EXERCISE INSTRUCTIONS:
Could you copy each line of the entries that contains "region"?

○ ○ ○ ○ ○ ○ ○

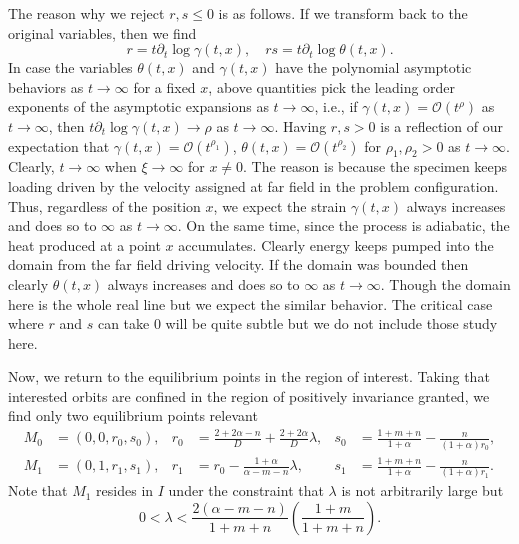 \documentclass[a4paper,11pt]{article}
\begin{document}
The reason why we reject $r,s\le0$ is as follows. If we transform back to the original variables, then we find
\begin{equation*}
 r=t\partial_t\log \gamma(t,x), \quad rs=t\partial_t \log \theta(t,x).
\end{equation*}
In case the variables $\theta(t,x)$ and $\gamma(t,x)$ have the polynomial asymptotic behaviors as $t \rightarrow \infty$ for a fixed $x$, above quantities pick the leading order exponents of the asymptotic expansions as $t \rightarrow \infty$, i.e., if $\gamma(t,x) = \mathcal{O}(t^\rho)$ as $t \rightarrow \infty$, then $t\partial_t\log \gamma(t,x) \rightarrow \rho$ as $t \rightarrow \infty$. Having $r,s>0$ is a reflection of our expectation that $\gamma(t,x) = \mathcal{O}(t^{\rho_1})$, $\theta(t,x) = \mathcal{O}(t^{\rho_2})$ for $\rho_1,\rho_2 >0$ as $t \rightarrow \infty$. Clearly, $t \rightarrow \infty$ when $\xi \rightarrow \infty$ for $x\ne0$. The reason is because the specimen keeps loading driven by the velocity assigned at far field in the problem configuration. Thus, regardless of the position $x$, we expect the strain $\gamma(t,x)$ always increases and does so to  $\infty$ as $t \rightarrow\infty$. On the same time, since the process is adiabatic, the heat produced at a point $x$ accumulates. Clearly energy keeps pumped into the domain from the far field driving velocity. If the domain was bounded then clearly $\theta(t,x)$ always increases and does so to  $\infty$ as $t \rightarrow\infty$. Though the domain here is the whole real line but we expect the similar behavior. The critical case where $r$ and $s$ can take $0$ will be quite subtle but we do not include those study here.

Now, we return to the equilibrium points in the region of interest.
Taking that interested orbits are confined in the region of positively invariance granted, we find only two equilibrium points relevant
\begin{align*}
 M_0 &= (0,0,r_0,s_0), & r_0 &=\frac{2+2\alpha-n}{D} + \frac{2+2\alpha}{D}\lambda, & s_0&=\frac{1+m+n}{1+\alpha} - \frac{n}{(1+\alpha)r_0},\\
 M_1 &= (0,1,r_1,s_1), & r_1 &= r_0-\frac{1+\alpha}{\alpha-m-n}\lambda, & s_1&=\frac{1+m+n}{1+\alpha} - \frac{n}{(1+\alpha)r_1}.
\end{align*}
Note that $M_1$ resides in $I$ under the constraint that $\lambda$ is not arbitrarily large but   
\begin{equation} \label{eq:lambda-range}
 0< \lambda < \frac{2(\alpha-m-n)}{1+m+n}\left(\frac{1+m}{1+m+n}\right).
\end{equation}
\end{document}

○ ○ ○ ○ ○ ○ ○

PROBLEM SOLUTION:
Now, we return to the equilibrium points in the region of interest.
Taking that interested orbits are confined in the region of positively invariance granted, we find only two equilibrium points relevant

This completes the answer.